*DATA TO USE*:
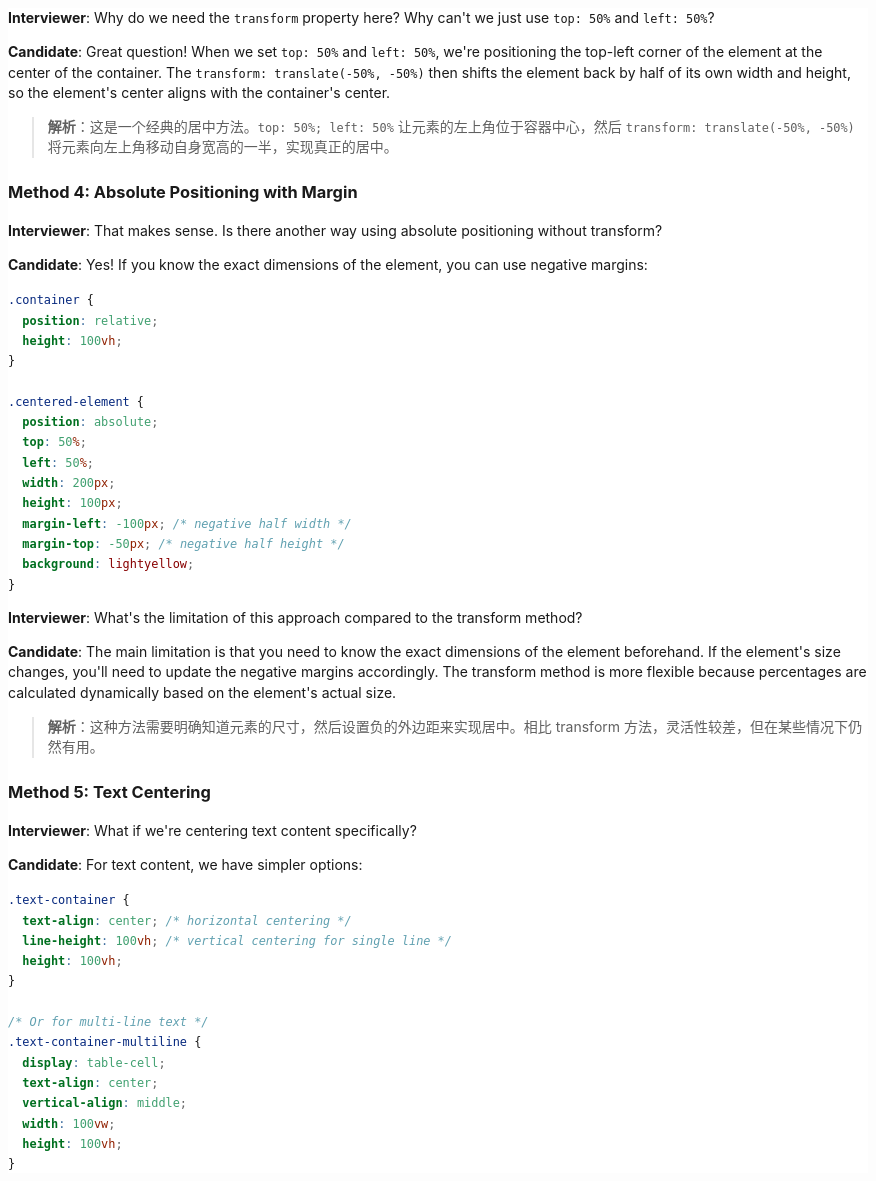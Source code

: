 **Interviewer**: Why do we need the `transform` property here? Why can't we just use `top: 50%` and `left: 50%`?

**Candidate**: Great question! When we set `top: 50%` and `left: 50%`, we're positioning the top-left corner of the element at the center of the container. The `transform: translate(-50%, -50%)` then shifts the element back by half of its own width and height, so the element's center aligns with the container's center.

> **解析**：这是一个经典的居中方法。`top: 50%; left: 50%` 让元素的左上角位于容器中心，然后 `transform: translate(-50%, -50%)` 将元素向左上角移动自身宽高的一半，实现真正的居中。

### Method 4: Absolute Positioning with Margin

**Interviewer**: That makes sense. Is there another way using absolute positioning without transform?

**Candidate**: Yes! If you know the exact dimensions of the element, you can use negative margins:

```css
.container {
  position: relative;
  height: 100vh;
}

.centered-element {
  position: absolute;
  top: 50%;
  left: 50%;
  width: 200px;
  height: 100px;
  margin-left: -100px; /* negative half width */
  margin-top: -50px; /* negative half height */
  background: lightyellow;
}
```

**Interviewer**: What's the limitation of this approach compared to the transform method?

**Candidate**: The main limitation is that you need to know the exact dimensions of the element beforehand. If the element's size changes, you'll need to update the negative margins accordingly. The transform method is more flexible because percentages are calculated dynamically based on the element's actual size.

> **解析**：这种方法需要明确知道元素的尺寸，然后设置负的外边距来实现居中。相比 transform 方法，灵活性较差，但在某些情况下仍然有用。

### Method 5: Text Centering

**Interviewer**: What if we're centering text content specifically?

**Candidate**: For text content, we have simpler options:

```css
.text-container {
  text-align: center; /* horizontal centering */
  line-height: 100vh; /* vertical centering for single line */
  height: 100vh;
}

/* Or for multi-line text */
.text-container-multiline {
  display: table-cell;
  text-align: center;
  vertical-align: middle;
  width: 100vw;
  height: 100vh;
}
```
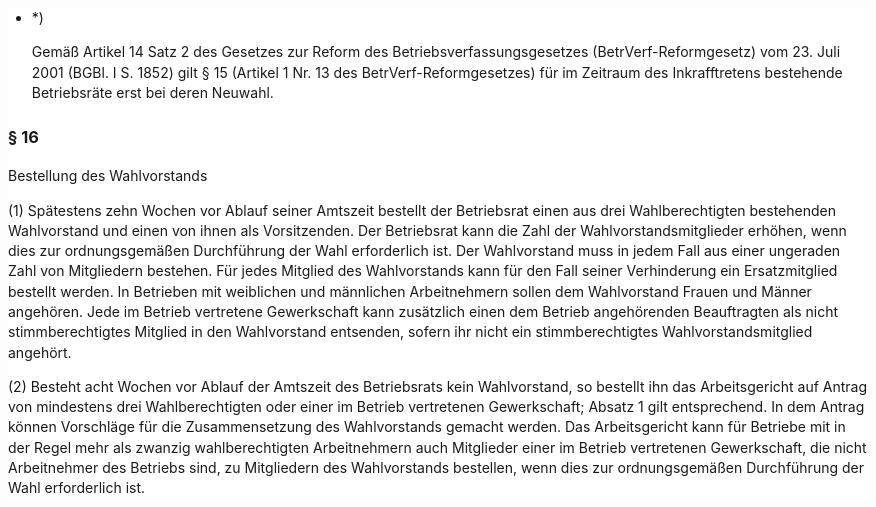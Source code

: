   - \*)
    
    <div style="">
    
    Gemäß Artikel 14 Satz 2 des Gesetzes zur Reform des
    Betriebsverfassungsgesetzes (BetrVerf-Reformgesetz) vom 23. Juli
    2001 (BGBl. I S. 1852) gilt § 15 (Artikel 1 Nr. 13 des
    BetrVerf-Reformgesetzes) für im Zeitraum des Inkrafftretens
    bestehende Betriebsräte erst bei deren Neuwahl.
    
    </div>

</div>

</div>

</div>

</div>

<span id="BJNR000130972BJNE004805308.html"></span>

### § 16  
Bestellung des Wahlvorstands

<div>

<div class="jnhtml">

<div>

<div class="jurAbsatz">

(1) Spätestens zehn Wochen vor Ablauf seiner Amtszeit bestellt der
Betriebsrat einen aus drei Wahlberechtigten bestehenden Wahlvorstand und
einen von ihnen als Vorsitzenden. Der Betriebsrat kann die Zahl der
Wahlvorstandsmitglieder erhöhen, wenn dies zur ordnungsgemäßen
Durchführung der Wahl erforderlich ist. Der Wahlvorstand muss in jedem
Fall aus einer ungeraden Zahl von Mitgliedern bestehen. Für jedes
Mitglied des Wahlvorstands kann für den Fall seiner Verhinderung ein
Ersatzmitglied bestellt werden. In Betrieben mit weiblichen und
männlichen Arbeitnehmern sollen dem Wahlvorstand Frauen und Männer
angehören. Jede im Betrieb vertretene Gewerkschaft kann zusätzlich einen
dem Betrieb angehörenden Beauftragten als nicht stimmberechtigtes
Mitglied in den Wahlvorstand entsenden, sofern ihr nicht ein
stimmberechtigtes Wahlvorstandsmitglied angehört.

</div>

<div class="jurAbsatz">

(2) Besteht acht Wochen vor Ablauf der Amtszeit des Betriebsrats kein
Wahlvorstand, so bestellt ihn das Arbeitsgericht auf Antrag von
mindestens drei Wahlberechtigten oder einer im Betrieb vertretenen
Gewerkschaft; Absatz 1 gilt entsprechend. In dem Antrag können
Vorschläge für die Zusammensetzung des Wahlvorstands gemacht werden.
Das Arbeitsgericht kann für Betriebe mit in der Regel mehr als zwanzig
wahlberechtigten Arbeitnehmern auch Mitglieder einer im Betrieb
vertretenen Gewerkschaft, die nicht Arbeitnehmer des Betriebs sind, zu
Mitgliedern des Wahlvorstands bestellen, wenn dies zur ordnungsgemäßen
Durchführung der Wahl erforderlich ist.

*TASK GOAL*: With "drei" as the string to look for, count the matching lines in the entries above and report only the number.

*RESULT OF THE EXERCISE*: 2